Initiated in work by Adachi, Iyama and Reiten, the area known as τ-tilting theory plays a fundamental role in contemporary representation theory. In this paper we explore a higher-dimensional analogue of this theory, formulated with respect to the higher Auslander-Reiten translation τd. In particular, we associate to any functorially finite d-torsion class a maximal τd-rigid pair and a (d+1)-term silting complex. In the case d=1, the notions of maximal τd-rigid and support τ-tilting pairs coincide, and our theory recovers the classical bijections. However, the proof strategies for d>1 differ significantly. As an intermediate step, we prove that a d-cluster tilting subcategory of a module category induces a d-cluster tilting subcategory of the category of (d+1)-term complexes, producing novel examples of d-exact categories.
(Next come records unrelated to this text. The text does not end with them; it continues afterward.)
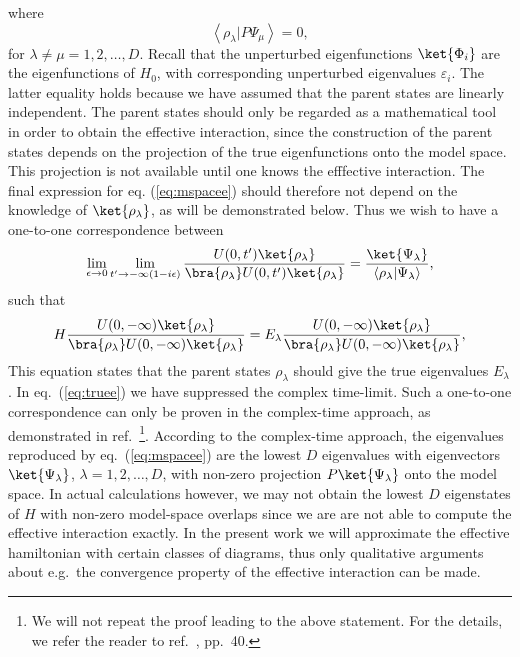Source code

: \begin{itemize}
where
\begin{equation}
{\left\langle\rho_{\lambda} | P\Psi_{\mu} \right\rangle}=0,
\end{equation}
for $\lambda\neq\mu =1,2,\dots ,D$. Recall that the unperturbed
eigenfunctions $\ket{\Phi_i}$ are the eigenfunctions of $H_0$, with
corresponding unperturbed eigenvalues $\varepsilon_i$.
The latter equality holds because we
have assumed that the parent states are linearly independent.
The parent states should only be regarded as a mathematical tool in order
to obtain the effective interaction, since the construction of the parent
states depends on the projection of the true eigenfunctions onto the model
space. This projection is not available until one knows the efffective
interaction. The final expression for eq. (\ref{eq:mspacee}) should
therefore not depend on the knowledge of $\ket{\rho_{\lambda}}$, as will
be demonstrated below.
Thus we wish to have a one-to-one correspondence between
\begin{equation}
\lim_{\epsilon \rightarrow 0}
   \lim_{t'\rightarrow -\infty (1-i\epsilon )}
\frac{U(0,t' )\ket{\rho_{\lambda}} }
{ \bra{\rho_{\lambda}} U(0,t' )\ket{\rho_{\lambda}} }=
\frac{\ket{\Psi_{\lambda}}}
{\left\langle\rho_{\lambda} | \Psi_{\lambda} \right\rangle},
\end{equation}
such that 
\begin{equation}
H\frac{U(0,-\infty )\ket{\rho_{\lambda}} }
{ \bra{\rho_{\lambda}} U(0,-\infty )\ket{\rho_{\lambda}} }=
E_{\lambda}\frac{U(0,-\infty )\ket{\rho_{\lambda}} }
{ \bra{\rho_{\lambda}} U(0,-\infty )\ket{\rho_{\lambda}} },
\label{eq:truee}
\end{equation}
This equation states that the parent states $\rho_{\lambda}$ 
should give the true eigenvalues $E_{\lambda}$. In eq.\ (\ref{eq:truee})
we have suppressed the complex time-limit. Such a one-to-one correspondence
can only be proven in the complex-time approach, as demonstrated in ref.\ 
\cite{ko90}\footnote{We will not repeat the proof leading to the above statement.
For the details, we refer the reader to ref.\ \cite{ko90}, pp.\ 40.}. 
According to the complex-time approach, the eigenvalues
reproduced by eq.\ (\ref{eq:mspacee})
are the lowest $D$ eigenvalues with eigenvectors $\ket{\Psi_{\lambda}}$,
$\lambda =1,2,\dots ,D$, with non-zero projection $P\ket{\Psi_{\lambda}}$ onto
the model space. In actual calculations however, we may not obtain the 
lowest $D$ eigenstates of $H$ with non-zero model-space overlaps since we are
are not able to compute the effective interaction exactly. In the present
work we will approximate the effective hamiltonian with certain classes of 
diagrams, thus only qualitative arguments about e.g.\ the convergence
property of the effective interaction can be made. 
\end{itemize}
We introduce the notion of a d-torsion class in the exact setup, and use this to obtain the aforementioned (d+1)-term silting complex. We moreover apply our theory to study d-APR tilting modules and slices. To illustrate our results, we provide explicit combinatorial descriptions of maximal τd-rigid pairs and (d+1)-term silting complexes for higher Auslander and higher Nakayama algebras.